# WHAT YOU WILL DO
From the line containing "- [Datasets](#datasets)" down to the line containing "- **Homicide (London, 2003-2023):**" in the records below, reproduce every line exactly, ends included, and omit all others.
((
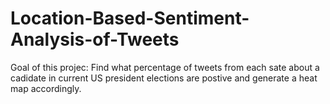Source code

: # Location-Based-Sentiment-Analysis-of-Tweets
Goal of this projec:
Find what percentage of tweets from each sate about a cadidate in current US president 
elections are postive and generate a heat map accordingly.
))
((
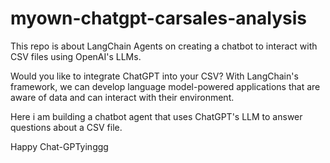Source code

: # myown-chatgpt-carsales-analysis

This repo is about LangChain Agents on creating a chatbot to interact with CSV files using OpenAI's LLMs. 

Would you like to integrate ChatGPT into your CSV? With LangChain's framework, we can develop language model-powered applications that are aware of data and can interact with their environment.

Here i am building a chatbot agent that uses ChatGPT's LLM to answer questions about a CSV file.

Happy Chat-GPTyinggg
))
((
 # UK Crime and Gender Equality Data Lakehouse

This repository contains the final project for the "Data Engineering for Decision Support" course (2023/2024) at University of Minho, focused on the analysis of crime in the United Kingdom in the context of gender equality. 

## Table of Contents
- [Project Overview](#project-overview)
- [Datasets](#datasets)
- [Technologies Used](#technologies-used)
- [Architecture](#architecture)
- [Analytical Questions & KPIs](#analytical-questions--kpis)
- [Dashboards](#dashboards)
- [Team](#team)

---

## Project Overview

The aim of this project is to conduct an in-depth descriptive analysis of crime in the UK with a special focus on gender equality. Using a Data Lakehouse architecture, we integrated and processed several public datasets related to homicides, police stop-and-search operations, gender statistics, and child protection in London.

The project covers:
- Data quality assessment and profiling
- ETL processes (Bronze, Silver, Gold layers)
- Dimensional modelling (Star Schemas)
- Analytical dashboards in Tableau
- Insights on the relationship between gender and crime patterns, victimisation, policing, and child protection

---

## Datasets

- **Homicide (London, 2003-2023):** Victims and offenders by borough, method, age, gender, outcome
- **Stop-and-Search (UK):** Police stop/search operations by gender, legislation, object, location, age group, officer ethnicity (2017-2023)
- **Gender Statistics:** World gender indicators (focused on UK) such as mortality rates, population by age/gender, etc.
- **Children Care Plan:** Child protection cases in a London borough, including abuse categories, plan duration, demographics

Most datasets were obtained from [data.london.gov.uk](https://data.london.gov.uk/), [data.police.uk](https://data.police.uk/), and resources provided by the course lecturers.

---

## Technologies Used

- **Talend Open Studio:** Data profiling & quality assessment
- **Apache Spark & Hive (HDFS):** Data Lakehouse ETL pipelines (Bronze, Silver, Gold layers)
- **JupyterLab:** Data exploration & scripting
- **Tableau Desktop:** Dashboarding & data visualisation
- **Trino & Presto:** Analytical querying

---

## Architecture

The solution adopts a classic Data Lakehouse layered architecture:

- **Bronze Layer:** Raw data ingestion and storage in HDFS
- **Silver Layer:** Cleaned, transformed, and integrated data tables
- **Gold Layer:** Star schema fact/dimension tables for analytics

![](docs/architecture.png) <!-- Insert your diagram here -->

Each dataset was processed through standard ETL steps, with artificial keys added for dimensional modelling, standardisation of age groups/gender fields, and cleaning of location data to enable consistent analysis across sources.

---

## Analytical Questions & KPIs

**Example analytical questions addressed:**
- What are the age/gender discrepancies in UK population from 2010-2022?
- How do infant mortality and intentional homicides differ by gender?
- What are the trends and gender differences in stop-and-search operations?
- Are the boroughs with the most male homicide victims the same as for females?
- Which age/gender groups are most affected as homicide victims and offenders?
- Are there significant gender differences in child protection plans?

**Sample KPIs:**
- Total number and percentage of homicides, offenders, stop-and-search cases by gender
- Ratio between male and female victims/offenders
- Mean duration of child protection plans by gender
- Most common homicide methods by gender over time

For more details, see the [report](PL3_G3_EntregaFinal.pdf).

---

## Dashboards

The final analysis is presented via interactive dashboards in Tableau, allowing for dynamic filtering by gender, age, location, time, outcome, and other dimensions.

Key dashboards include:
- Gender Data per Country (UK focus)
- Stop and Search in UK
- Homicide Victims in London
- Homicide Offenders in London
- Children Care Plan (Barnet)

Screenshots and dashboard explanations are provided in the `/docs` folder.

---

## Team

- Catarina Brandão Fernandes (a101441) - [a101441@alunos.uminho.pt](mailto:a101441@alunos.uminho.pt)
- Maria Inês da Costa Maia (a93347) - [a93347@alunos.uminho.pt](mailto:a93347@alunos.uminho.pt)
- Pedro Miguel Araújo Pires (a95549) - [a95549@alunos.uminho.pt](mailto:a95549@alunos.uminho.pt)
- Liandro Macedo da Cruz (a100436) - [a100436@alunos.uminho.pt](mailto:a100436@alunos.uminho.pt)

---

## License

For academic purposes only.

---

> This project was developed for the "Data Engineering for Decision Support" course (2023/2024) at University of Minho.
))
# SOLUTION FOR THIS PROBLEM
- [Datasets](#datasets)
- [Technologies Used](#technologies-used)
- [Architecture](#architecture)
- [Analytical Questions & KPIs](#analytical-questions--kpis)
- [Dashboards](#dashboards)
- [Team](#team)

---

## Project Overview

The aim of this project is to conduct an in-depth descriptive analysis of crime in the UK with a special focus on gender equality. Using a Data Lakehouse architecture, we integrated and processed several public datasets related to homicides, police stop-and-search operations, gender statistics, and child protection in London.

The project covers:
- Data quality assessment and profiling
- ETL processes (Bronze, Silver, Gold layers)
- Dimensional modelling (Star Schemas)
- Analytical dashboards in Tableau
- Insights on the relationship between gender and crime patterns, victimisation, policing, and child protection

---

## Datasets

- **Homicide (London, 2003-2023):** Victims and offenders by borough, method, age, gender, outcome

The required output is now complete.